I know a few like that. That being said, I was generally busy enough when I instructed that I really didn't have time to be wasted.
 
Oh, I've also fired a renter before too after a series of recurrent training flights went very badly (read: scary as all hell). It effectively ended his short flying "career" since he was a Sport Pilot and the school I was working out of at the time had the only Light Sport aircraft available in the whole state (and he didn't have the means to buy a plane). I felt bad doing it because he put all he had into his lifelong dream of being a pilot (he was an older guy) and after much work with his primary instructor (owner of the school) and myself towards the end of his training, he managed to get his Sport Ticket....but his skills took a huge dive after getting his ticket and he was simply an accident waiting to happen.
 
I had one French aristocrat's son here on student visa for a summer tell me where he was going to cross country solo. It was a busy class C airport in So Cal along the coast. He was a below average student pilot at best, even at 140 hours and counting. I said no you will solo where the the school and I decide its best for you to solo, he went straight from the classroom to the chief pilot who loved him spending a couple thousand a week there and they reassigned him to someone else, with whom he did the same thing. So maybe I got fired? But then he slammed the nose gear in and prop struck it. Good riddance.
 
Never fired a student but I have told check outs that they aren't renting with us unless they do another training flight with me.
 
Never fired a student but I have told check outs that they aren't renting with us unless they do another training flight with me.

I'm a little more polite about it.
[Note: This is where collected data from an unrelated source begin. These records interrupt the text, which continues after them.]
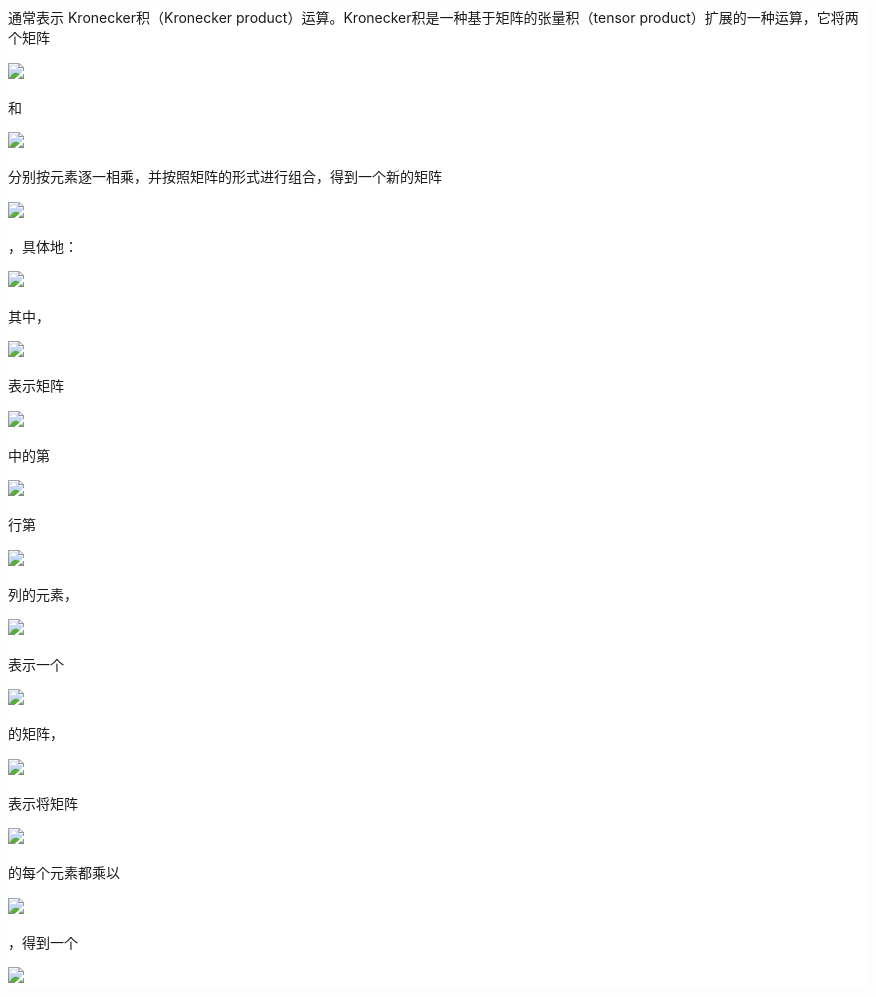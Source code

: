 通常表示 Kronecker积（Kronecker product）运算。Kronecker积是一种基于矩阵的张量积（tensor product）扩展的一种运算，它将两个矩阵

![](../../assets/image1.png)

和

![](../../assets/image1.png)

分别按元素逐一相乘，并按照矩阵的形式进行组合，得到一个新的矩阵

![](../../assets/image2.png)

，具体地：

![](../../assets/image2.png)

其中，

![](../../assets/image2.png)

表示矩阵

![](../../assets/image3.png)

中的第

![](../../assets/image3.png)

行第

![](../../assets/image4.png)

列的元素，

![](../../assets/image5.png)

表示一个

![](../../assets/image6.png)

的矩阵，

![](../../assets/image6.png)

表示将矩阵

![](../../assets/image1.png)

的每个元素都乘以

![](../../assets/image1.png)

，得到一个

![](../../assets/image1.png)
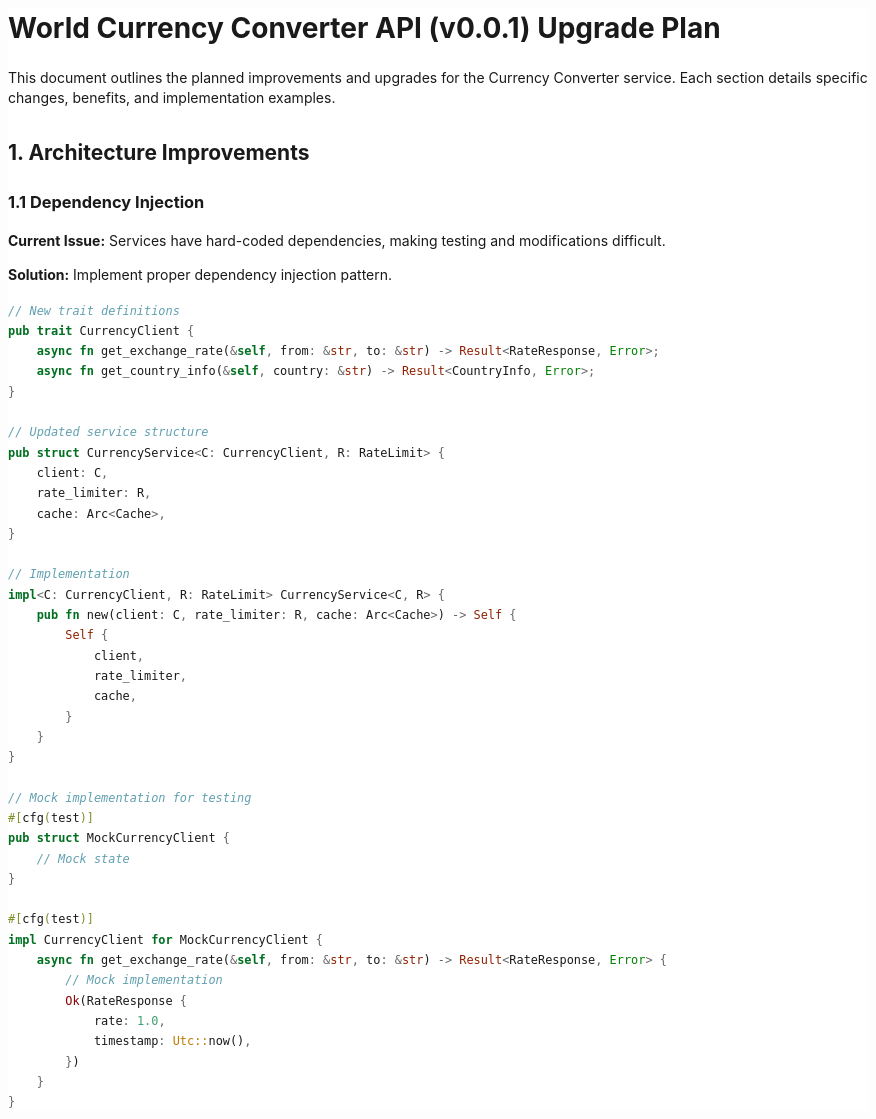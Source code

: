 # World Currency Converter API (v0.0.1) Upgrade Plan

This document outlines the planned improvements and upgrades for the Currency Converter service. Each section details specific changes, benefits, and implementation examples.

## 1. Architecture Improvements

### 1.1 Dependency Injection

**Current Issue:** Services have hard-coded dependencies, making testing and modifications difficult.

**Solution:** Implement proper dependency injection pattern.

```rust
// New trait definitions
pub trait CurrencyClient {
    async fn get_exchange_rate(&self, from: &str, to: &str) -> Result<RateResponse, Error>;
    async fn get_country_info(&self, country: &str) -> Result<CountryInfo, Error>;
}

// Updated service structure
pub struct CurrencyService<C: CurrencyClient, R: RateLimit> {
    client: C,
    rate_limiter: R,
    cache: Arc<Cache>,
}

// Implementation
impl<C: CurrencyClient, R: RateLimit> CurrencyService<C, R> {
    pub fn new(client: C, rate_limiter: R, cache: Arc<Cache>) -> Self {
        Self {
            client,
            rate_limiter,
            cache,
        }
    }
}

// Mock implementation for testing
#[cfg(test)]
pub struct MockCurrencyClient {
    // Mock state
}

#[cfg(test)]
impl CurrencyClient for MockCurrencyClient {
    async fn get_exchange_rate(&self, from: &str, to: &str) -> Result<RateResponse, Error> {
        // Mock implementation
        Ok(RateResponse {
            rate: 1.0,
            timestamp: Utc::now(),
        })
    }
}
```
I ask "How do you think that went?" "Oh, so how much more practice would it take to get that right." "Great, lets set another time to fly."
 
I had one student that wouldn't take instruction from me. After I asked him to climb to traffic pattern altitude three separate occasions he told me, "the plane if fine right where it's at". No, it wasn't, it was 300' below TPA. After my intervention he landed. Once on the ground he again refused to stop the airplane once clear of the active runway so we could get a taxi clearance back to the ramp. Again, I had to intervene and stop the plane and get the clearance.

I informed the chief pilot...he had some issues with a couple other instructors from my school. It also seemed like he was asked not to return to the school he began his training at. Needless to say, we also asked him not to return.

That guy was one of the first students I had coming off of a 5-year hiatus from instructing. Needless to say, it made me a lot more nervous than I should be going forward with other students.

I don't know if he's still flying or found another instructor to fly with.
 
I'm a little more polite about it. I ask "How do you think that went?" "Oh, so how much more practice would it take to get that right." "Great, lets set another time to fly."
I don't actually say verbatim what I wrote. I say something similar to what you say.
 
What if the student crashes before I convinced myself to fire them. Does that make me worse than them?